If this theme truly lands, it just won’t prove that fashion is art. It will prove that it has always been one of our most honest forms of cultural documentation.  

Why this matters 

Unlike past themes such as “Heavenly Bodies” or “Camp” that gave celebrities a visual starting point, this year offers no aesthetic shortcut. There’s no obvious historical reference to replicate. No costume to copy. This is what makes it powerful. 

Seeing fashion as art fundamentally shifts how we view clothing. It asks us to move beyond seeing garments as decoration or luxury objects and instead analyze them as cultural artifacts. To see them as pieces of architecture, storytelling and social commentary. 

Fashion has long occupied a complicated space. It has been admired, consumed and commercialized, yet often dismissed as superficial. By pairing the exhibition “Costume Art” with the accompanying dress code “Fashion is Art,” the Met isn’t just setting up a red carpet.

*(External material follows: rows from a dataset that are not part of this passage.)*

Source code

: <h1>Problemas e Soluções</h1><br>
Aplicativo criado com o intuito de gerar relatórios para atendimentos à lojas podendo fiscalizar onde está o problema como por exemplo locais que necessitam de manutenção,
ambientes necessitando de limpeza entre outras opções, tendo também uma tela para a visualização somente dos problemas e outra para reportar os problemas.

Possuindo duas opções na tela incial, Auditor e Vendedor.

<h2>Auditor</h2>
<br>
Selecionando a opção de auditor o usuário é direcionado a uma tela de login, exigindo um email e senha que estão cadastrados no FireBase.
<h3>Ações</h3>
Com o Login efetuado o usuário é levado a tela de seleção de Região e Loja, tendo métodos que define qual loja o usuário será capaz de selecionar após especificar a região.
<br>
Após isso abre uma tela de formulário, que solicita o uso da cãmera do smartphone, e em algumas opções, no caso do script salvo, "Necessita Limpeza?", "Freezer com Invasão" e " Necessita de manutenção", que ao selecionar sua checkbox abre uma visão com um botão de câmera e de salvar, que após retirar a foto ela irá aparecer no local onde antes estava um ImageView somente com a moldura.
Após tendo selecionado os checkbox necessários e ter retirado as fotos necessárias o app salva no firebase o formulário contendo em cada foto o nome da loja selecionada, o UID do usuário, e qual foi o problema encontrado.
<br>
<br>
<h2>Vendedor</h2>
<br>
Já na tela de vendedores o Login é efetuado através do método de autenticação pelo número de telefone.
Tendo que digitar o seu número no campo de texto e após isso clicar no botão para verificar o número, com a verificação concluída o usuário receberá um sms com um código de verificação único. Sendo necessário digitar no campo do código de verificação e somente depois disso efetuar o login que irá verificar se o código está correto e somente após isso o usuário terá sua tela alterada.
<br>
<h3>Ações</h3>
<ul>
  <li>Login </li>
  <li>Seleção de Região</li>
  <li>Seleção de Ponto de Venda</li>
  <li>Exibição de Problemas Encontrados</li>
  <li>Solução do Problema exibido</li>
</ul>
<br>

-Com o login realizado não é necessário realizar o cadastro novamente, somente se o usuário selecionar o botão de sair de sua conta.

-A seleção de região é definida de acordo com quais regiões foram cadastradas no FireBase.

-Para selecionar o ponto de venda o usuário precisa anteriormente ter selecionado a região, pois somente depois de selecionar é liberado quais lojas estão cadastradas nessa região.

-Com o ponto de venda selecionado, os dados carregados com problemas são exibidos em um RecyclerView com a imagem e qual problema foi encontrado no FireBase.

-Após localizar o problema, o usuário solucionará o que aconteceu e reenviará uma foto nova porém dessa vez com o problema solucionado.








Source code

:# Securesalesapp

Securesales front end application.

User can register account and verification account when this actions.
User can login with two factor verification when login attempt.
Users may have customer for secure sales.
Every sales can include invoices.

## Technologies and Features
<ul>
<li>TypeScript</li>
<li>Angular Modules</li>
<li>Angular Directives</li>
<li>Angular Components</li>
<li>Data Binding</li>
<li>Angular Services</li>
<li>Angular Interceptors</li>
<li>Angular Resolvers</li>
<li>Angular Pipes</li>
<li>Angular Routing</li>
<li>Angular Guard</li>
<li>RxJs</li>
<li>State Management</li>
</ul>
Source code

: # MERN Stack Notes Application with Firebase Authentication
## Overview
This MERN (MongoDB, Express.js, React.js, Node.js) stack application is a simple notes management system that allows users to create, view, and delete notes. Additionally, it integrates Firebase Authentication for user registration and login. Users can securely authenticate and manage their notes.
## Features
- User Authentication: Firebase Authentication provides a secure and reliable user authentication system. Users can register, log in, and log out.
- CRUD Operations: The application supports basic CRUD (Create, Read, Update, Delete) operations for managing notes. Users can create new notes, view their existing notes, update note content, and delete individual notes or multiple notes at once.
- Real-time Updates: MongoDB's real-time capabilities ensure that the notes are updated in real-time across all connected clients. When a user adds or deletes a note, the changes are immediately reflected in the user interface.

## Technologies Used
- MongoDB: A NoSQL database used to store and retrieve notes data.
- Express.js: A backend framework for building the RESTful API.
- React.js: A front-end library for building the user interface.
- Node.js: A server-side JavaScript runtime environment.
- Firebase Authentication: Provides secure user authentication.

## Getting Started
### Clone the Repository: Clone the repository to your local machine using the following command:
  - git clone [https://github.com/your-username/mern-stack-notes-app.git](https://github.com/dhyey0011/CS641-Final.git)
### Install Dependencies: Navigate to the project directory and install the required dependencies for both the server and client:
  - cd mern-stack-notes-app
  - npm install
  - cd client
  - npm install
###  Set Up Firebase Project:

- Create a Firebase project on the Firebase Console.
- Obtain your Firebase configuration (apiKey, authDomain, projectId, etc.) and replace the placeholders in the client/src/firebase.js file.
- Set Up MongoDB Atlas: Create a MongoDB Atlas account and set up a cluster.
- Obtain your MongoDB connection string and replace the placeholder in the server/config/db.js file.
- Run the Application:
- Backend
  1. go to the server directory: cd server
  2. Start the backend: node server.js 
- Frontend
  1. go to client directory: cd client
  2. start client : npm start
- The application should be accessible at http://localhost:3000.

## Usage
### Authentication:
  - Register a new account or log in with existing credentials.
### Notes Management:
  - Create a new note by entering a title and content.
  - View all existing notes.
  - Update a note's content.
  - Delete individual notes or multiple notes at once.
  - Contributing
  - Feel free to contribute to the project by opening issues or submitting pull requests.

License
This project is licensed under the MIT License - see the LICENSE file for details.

It is making a claim. 

It argues that fashion deserves the same intellectual seriousness as fine art. That couture belongs in conversation with canvas. The atelier deserves the same reverence as the studio. 

Fashion has always been art, but now one of the world’s most prestigious and exclusive fashion events is seeking recognition as such. On the first Monday of May, the red carpet won’t be just a spectacle but a gallery. And the world will be watching to see who understands the assignment.